Ritorno a cavalcare l’onda dei ricordi dopo una decina d’anni. Allora era un motivo elegiaco a spingermi; c’era da festeggiare un’impresa incredibile che dava lustro ad un blasone per troppo tempo rimasto al palo. Ma no, il solito decennio passato a raccattare illusioni, occasioni mancate di un soffio ma pur sempre svanite. Come allora adesso riprende l’entusiasmo, la “febbre bianca” che Luce ha riacceso, con i suoi proclami, le sue azioni, la sua organizzata ambizione.

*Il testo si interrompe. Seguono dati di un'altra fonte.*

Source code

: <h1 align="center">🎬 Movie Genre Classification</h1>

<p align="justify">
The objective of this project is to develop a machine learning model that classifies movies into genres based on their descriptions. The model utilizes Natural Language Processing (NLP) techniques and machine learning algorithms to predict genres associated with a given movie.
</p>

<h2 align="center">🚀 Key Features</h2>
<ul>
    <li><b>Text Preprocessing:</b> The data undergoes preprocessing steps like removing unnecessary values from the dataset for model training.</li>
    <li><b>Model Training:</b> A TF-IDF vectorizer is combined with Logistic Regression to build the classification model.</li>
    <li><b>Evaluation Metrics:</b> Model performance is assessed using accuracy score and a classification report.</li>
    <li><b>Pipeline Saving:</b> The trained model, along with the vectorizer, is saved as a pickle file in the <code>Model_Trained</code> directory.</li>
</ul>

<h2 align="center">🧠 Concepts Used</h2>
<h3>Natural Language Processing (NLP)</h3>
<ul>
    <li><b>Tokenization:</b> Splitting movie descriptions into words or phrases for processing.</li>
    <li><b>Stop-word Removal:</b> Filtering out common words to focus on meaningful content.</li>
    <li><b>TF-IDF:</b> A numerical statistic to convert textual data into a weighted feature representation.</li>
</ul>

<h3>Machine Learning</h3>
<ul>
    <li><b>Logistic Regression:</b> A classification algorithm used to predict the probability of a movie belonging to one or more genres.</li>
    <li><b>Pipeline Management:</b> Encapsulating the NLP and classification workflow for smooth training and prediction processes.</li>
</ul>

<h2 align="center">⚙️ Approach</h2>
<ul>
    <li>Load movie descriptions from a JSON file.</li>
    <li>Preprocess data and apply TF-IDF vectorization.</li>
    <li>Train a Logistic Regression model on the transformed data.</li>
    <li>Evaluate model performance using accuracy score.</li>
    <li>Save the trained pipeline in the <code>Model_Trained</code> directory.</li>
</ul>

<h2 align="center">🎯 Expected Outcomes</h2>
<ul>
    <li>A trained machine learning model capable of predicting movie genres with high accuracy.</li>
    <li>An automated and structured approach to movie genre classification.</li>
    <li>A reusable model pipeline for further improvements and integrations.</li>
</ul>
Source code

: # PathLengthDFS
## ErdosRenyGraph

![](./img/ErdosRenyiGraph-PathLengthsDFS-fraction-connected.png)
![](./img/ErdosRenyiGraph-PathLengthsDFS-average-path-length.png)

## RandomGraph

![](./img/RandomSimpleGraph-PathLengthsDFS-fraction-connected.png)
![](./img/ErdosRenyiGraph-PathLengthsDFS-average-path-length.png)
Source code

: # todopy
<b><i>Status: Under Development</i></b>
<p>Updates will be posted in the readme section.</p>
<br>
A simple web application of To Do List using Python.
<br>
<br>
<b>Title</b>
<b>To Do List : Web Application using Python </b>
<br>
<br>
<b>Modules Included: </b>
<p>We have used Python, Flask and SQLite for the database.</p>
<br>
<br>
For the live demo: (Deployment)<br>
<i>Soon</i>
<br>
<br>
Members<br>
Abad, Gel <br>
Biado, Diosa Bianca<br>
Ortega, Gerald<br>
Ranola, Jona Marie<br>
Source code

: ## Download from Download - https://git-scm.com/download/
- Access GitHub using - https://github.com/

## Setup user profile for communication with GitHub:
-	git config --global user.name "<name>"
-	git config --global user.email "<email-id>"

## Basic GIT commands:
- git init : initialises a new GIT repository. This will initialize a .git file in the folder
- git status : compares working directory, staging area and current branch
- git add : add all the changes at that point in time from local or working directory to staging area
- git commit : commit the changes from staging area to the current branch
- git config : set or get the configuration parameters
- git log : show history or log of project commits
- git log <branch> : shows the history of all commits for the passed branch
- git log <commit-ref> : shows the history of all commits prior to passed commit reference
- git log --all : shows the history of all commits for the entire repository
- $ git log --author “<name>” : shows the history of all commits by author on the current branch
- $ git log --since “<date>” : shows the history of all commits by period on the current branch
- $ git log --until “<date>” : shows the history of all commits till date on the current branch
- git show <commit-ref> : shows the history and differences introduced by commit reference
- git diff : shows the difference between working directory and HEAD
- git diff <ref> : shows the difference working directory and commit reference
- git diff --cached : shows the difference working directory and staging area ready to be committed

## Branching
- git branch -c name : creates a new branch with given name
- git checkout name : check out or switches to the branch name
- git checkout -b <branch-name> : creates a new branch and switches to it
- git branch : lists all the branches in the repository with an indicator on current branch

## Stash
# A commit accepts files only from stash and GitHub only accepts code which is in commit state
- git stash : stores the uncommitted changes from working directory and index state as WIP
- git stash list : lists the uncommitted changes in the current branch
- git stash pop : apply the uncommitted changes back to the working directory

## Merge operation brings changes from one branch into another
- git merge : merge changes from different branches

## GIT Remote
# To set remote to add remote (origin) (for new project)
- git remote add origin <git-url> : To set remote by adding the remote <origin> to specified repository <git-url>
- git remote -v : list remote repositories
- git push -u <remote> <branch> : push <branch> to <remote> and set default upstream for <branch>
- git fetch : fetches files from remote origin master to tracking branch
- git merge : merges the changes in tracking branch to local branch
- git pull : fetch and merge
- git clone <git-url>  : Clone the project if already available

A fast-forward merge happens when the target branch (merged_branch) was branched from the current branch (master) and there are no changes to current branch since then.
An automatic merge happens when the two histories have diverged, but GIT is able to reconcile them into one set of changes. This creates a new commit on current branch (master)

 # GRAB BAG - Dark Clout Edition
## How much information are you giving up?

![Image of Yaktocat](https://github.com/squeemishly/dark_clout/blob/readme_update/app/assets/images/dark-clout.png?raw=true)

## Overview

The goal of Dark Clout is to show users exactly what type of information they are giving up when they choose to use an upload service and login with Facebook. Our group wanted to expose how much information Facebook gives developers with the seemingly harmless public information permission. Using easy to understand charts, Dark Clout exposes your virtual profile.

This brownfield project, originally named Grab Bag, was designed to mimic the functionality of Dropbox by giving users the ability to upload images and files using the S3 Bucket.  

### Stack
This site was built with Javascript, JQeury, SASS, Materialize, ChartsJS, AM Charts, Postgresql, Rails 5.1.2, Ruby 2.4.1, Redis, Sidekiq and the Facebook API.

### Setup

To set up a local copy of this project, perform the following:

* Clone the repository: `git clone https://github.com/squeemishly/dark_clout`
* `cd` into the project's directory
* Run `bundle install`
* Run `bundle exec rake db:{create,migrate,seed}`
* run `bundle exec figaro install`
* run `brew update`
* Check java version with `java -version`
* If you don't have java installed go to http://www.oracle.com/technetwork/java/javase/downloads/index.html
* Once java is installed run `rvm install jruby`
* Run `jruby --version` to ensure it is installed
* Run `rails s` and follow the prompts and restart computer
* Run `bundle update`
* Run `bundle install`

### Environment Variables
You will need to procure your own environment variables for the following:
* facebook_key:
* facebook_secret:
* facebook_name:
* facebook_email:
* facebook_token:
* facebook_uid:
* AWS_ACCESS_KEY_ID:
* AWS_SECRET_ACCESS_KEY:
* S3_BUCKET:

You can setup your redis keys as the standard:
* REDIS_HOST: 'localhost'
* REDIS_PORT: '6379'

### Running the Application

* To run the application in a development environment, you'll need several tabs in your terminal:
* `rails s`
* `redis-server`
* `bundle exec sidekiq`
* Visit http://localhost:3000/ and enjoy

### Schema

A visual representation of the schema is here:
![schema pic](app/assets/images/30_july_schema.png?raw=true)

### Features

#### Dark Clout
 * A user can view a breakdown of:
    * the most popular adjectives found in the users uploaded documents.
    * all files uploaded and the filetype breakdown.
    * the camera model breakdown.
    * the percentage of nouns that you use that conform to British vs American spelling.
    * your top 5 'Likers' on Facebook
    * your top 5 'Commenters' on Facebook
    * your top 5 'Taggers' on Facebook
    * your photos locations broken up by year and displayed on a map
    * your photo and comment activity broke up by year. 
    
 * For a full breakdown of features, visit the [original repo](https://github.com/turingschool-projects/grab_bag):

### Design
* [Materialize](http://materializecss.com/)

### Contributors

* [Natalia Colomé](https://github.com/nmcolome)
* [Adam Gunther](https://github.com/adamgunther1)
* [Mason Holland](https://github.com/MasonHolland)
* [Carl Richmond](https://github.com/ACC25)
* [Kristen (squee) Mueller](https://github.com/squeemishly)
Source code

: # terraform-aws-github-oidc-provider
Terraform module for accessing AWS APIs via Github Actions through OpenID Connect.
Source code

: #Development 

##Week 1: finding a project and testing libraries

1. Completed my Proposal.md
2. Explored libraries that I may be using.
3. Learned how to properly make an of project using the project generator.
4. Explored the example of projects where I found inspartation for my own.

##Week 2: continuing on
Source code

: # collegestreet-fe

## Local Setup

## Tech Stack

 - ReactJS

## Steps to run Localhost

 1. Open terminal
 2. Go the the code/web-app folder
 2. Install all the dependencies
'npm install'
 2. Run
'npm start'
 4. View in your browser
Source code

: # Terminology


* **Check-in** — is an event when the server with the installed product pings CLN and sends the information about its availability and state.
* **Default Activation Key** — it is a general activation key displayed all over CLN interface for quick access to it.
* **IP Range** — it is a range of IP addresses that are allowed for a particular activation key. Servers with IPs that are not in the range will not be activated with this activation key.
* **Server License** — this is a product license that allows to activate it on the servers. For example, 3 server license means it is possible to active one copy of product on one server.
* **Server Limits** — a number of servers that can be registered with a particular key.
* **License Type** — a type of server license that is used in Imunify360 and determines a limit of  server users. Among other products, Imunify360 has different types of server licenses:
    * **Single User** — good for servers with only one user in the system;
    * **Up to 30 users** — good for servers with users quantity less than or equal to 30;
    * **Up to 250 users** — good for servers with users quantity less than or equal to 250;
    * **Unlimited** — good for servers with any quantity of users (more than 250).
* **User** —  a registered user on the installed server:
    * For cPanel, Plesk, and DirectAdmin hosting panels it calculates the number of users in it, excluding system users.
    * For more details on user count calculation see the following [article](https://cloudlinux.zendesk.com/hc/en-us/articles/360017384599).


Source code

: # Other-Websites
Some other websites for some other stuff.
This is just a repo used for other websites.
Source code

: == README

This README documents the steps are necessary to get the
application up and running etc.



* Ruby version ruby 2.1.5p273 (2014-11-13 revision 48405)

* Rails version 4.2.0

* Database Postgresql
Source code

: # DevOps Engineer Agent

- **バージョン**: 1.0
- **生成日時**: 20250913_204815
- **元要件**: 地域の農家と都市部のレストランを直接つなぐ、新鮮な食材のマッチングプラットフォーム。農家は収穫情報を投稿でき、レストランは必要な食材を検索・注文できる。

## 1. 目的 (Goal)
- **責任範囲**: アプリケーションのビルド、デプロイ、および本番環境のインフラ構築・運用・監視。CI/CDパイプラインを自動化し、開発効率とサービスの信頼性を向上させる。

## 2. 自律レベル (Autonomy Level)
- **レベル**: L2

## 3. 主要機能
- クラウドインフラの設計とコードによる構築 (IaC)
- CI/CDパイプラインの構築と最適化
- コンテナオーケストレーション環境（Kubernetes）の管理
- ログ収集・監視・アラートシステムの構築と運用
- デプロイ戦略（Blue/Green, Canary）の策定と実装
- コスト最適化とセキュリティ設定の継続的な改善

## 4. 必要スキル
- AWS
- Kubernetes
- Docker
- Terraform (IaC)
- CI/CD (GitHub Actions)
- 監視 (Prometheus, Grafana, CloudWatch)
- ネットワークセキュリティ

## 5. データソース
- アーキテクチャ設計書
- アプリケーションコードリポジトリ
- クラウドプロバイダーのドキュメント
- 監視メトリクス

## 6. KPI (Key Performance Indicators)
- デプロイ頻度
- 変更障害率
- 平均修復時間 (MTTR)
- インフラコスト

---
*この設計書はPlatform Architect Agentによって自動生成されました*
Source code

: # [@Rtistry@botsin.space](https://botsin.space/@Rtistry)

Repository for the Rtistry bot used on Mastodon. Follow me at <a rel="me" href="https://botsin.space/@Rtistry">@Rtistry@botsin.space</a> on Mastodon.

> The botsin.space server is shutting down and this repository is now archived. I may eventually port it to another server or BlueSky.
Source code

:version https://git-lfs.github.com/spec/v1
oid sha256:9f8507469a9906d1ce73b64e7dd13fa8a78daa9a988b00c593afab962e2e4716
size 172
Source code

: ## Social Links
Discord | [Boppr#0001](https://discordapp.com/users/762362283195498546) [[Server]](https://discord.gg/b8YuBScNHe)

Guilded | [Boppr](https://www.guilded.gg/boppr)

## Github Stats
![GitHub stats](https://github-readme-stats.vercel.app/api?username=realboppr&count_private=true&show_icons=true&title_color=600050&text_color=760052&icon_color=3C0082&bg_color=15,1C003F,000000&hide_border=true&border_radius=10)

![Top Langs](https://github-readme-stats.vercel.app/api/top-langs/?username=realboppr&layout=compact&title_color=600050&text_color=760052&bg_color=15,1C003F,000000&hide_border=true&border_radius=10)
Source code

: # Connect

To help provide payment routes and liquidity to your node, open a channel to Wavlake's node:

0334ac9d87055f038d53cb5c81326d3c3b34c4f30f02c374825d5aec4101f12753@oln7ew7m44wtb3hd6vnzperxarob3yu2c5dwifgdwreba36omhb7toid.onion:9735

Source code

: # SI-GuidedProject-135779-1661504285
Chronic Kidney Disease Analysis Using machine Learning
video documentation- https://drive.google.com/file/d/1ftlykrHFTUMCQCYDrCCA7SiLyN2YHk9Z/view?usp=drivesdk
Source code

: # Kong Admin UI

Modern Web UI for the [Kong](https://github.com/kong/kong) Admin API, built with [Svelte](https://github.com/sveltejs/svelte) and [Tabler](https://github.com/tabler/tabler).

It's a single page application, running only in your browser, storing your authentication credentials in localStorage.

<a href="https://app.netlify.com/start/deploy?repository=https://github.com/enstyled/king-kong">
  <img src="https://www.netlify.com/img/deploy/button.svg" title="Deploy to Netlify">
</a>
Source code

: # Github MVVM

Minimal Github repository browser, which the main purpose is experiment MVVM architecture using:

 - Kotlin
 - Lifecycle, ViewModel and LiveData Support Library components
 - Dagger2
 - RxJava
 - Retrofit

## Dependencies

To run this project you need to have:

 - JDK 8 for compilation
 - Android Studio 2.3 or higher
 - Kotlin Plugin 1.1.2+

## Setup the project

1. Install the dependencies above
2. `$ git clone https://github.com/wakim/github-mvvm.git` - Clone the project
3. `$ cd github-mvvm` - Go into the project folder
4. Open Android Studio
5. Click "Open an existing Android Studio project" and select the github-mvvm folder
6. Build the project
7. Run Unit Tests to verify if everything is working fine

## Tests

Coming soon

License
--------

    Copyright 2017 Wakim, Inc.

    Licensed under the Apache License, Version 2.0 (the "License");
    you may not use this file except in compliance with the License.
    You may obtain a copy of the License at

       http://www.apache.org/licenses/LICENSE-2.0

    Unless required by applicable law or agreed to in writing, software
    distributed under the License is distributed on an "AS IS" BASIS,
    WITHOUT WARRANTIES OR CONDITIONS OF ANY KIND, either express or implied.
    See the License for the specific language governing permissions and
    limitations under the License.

Mi passano allora per la mente i Padovani e Rossi, i Di Mauro e Malvestiti, i Villa, Lunerti, Mariani, Santin, Griffi, Eco, Pappalettera, Genisio… i tanti personaggi di una storia che vuole rinverdirsi nei De Liguori, Stendardo, Meloni prossimi venturi.
Da cosa inizio?
I primi ricordi sono quelli di un campetto senza tribune (il “Formisano”), con una rete di recinzione precaria e la stretta di mano di mio padre che tentava di seguire le evoluzioni di una squadra bianco scudata senza perdermi d’occhio. “Palett” sentii ad un tratto gridare: era un tiro ben indirizzato di Manfredi (?) che finiva sul palo a completamento di una “folata” offensiva.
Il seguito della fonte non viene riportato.